ASSIGNMENT: The response should be exactly the number of lines in the material below that contain the word "users".

SOURCE RECORDS:
^^^^^^^^

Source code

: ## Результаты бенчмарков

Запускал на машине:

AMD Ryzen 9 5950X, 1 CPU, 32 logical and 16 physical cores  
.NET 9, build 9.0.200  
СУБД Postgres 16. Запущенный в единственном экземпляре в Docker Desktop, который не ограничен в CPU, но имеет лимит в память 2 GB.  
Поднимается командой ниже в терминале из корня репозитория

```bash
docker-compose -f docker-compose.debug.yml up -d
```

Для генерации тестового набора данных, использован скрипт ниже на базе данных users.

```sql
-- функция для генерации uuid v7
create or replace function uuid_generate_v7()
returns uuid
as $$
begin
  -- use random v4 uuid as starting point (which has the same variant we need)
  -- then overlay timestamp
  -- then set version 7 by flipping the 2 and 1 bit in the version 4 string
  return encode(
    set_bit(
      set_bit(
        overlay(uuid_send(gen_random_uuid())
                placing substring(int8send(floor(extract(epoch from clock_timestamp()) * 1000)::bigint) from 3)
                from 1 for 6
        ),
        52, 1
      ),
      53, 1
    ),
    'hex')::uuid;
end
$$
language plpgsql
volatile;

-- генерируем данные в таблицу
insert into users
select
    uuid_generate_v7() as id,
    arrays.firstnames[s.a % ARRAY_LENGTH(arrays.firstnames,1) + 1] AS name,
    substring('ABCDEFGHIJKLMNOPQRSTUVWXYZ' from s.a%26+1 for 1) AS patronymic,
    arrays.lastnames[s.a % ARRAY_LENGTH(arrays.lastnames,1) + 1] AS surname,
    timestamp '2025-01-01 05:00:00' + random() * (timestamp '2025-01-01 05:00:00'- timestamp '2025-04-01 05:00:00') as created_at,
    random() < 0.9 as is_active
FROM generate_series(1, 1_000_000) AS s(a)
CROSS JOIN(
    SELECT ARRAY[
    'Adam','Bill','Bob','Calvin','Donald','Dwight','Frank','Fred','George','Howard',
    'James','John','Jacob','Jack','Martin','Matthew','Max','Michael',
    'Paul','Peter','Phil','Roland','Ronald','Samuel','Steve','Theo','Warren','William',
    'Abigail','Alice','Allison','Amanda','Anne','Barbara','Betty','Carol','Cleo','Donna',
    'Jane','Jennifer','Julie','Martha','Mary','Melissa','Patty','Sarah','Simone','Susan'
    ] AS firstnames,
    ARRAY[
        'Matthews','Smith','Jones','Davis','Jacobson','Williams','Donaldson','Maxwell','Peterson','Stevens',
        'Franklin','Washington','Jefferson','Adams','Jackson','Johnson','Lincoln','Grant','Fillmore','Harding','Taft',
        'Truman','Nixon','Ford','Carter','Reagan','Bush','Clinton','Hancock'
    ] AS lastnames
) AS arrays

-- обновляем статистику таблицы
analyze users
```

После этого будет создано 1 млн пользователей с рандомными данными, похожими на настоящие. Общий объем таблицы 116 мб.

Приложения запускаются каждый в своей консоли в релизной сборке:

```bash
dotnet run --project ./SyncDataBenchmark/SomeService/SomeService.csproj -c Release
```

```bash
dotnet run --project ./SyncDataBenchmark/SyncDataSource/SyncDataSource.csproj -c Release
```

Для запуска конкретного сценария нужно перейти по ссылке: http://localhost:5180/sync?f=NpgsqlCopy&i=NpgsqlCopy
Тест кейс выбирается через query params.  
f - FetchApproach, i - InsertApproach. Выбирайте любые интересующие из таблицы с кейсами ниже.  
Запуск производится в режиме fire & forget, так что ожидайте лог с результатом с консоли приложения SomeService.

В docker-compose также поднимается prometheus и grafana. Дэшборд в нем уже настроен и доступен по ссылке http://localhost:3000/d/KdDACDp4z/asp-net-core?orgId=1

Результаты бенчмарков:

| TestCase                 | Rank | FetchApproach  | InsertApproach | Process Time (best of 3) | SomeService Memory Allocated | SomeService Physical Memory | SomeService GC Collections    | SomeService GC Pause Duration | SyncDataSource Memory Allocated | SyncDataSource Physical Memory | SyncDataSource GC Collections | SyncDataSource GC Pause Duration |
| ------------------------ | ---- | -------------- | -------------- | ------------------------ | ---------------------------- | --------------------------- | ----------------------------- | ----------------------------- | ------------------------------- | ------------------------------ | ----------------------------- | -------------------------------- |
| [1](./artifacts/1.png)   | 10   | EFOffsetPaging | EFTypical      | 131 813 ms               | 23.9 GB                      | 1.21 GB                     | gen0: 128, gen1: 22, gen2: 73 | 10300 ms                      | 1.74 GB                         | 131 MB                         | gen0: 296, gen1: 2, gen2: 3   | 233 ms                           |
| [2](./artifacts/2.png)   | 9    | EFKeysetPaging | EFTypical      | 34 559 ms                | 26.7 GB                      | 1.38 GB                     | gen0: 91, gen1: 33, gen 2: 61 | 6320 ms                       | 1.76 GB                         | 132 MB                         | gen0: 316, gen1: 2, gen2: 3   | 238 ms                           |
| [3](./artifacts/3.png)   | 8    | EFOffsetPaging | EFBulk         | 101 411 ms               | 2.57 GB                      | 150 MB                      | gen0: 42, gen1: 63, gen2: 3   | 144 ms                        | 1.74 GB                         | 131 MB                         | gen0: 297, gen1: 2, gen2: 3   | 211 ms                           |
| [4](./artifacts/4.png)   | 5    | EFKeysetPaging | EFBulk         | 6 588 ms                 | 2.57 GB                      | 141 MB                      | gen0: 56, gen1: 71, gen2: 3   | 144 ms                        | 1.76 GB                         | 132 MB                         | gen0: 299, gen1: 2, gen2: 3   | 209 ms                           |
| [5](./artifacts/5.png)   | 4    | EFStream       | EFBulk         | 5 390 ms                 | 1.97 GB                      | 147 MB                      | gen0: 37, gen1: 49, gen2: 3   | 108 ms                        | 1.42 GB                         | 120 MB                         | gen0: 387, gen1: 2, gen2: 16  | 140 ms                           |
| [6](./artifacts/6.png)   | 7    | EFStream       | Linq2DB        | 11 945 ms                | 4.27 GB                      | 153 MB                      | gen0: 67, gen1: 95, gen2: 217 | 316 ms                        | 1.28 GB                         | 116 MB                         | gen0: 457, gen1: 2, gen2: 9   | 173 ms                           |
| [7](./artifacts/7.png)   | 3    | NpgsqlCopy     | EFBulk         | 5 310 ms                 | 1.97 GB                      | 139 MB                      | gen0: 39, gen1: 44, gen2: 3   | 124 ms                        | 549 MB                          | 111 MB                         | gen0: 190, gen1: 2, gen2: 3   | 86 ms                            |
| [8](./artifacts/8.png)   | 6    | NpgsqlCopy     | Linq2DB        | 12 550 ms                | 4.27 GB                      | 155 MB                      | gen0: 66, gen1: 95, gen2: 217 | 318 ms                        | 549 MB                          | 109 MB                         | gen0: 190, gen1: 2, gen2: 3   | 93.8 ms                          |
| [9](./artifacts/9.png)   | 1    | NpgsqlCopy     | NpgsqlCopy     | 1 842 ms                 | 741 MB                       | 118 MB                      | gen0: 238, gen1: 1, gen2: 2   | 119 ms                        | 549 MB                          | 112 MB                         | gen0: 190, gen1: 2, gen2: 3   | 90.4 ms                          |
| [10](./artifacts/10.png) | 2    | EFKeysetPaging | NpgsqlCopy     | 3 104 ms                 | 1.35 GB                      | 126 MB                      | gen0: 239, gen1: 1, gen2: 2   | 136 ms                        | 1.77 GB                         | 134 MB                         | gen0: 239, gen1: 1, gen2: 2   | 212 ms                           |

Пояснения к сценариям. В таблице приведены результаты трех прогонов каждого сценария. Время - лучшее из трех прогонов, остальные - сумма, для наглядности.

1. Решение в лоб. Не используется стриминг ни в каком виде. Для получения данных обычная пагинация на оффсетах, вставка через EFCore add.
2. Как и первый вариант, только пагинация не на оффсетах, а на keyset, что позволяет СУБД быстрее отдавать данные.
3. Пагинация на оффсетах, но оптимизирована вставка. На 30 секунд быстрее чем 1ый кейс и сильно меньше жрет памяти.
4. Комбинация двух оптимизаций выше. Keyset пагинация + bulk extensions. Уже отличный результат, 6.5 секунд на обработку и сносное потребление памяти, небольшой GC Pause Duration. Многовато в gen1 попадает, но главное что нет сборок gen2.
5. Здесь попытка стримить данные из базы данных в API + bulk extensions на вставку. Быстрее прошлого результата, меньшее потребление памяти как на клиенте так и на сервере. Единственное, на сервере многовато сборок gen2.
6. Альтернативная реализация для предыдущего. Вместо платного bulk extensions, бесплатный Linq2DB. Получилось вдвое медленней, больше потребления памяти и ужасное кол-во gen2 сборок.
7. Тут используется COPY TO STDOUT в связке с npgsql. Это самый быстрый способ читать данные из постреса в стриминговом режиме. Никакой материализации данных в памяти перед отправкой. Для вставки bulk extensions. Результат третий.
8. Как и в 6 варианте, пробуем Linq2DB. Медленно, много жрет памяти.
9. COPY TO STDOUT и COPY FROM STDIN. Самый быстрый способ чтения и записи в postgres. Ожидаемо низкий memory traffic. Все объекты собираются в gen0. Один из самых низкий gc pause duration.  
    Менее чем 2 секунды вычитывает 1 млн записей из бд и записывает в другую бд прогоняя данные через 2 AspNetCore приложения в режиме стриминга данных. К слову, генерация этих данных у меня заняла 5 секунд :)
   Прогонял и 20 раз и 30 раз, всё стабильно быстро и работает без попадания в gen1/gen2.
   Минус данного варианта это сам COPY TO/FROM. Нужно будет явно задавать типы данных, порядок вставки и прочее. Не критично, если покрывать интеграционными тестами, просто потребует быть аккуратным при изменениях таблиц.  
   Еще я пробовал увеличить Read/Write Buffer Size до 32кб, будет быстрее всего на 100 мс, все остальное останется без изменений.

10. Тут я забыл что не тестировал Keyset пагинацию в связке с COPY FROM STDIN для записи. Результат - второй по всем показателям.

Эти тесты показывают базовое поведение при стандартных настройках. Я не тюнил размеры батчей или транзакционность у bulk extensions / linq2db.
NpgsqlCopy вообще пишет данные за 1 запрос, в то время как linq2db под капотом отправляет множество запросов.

^^^^^^^^

SOLUTION TO THIS EXERCISE: 3